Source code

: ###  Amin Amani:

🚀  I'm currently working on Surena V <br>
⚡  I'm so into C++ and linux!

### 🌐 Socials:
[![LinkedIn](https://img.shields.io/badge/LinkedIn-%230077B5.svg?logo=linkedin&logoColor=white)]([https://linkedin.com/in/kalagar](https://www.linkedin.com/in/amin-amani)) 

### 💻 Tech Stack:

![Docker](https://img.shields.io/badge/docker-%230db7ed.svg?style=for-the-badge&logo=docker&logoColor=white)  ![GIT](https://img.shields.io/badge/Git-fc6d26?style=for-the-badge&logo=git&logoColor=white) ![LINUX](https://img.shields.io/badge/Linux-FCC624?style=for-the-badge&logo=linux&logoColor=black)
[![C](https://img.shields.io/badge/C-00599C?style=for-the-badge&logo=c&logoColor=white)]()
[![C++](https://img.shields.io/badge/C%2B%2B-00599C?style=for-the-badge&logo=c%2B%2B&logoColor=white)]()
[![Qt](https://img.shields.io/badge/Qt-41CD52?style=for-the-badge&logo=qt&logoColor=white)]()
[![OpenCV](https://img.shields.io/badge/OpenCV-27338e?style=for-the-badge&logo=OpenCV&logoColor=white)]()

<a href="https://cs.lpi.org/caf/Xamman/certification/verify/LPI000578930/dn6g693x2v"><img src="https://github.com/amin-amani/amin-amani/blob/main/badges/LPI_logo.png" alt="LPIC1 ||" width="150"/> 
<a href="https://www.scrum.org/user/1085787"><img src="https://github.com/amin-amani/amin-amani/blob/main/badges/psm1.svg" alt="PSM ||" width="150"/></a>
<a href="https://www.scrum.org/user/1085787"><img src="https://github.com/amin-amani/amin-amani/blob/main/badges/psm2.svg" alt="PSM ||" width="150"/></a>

# # # # # # #

(YOUR INSTRUCTIONS):
Output all records exactly, with nothing added or dropped.

(RESPONSE AREA):
Source code

: ###  Amin Amani:

🚀  I'm currently working on Surena V <br>
⚡  I'm so into C++ and linux!

### 🌐 Socials:
[![LinkedIn](https://img.shields.io/badge/LinkedIn-%230077B5.svg?logo=linkedin&logoColor=white)]([https://linkedin.com/in/kalagar](https://www.linkedin.com/in/amin-amani)) 

### 💻 Tech Stack:

![Docker](https://img.shields.io/badge/docker-%230db7ed.svg?style=for-the-badge&logo=docker&logoColor=white)  ![GIT](https://img.shields.io/badge/Git-fc6d26?style=for-the-badge&logo=git&logoColor=white) ![LINUX](https://img.shields.io/badge/Linux-FCC624?style=for-the-badge&logo=linux&logoColor=black)
[![C](https://img.shields.io/badge/C-00599C?style=for-the-badge&logo=c&logoColor=white)]()
[![C++](https://img.shields.io/badge/C%2B%2B-00599C?style=for-the-badge&logo=c%2B%2B&logoColor=white)]()
[![Qt](https://img.shields.io/badge/Qt-41CD52?style=for-the-badge&logo=qt&logoColor=white)]()
[![OpenCV](https://img.shields.io/badge/OpenCV-27338e?style=for-the-badge&logo=OpenCV&logoColor=white)]()

<a href="https://cs.lpi.org/caf/Xamman/certification/verify/LPI000578930/dn6g693x2v"><img src="https://github.com/amin-amani/amin-amani/blob/main/badges/LPI_logo.png" alt="LPIC1 ||" width="150"/> 
<a href="https://www.scrum.org/user/1085787"><img src="https://github.com/amin-amani/amin-amani/blob/main/badges/psm1.svg" alt="PSM ||" width="150"/></a>
<a href="https://www.scrum.org/user/1085787"><img src="https://github.com/amin-amani/amin-amani/blob/main/badges/psm2.svg" alt="PSM ||" width="150"/></a>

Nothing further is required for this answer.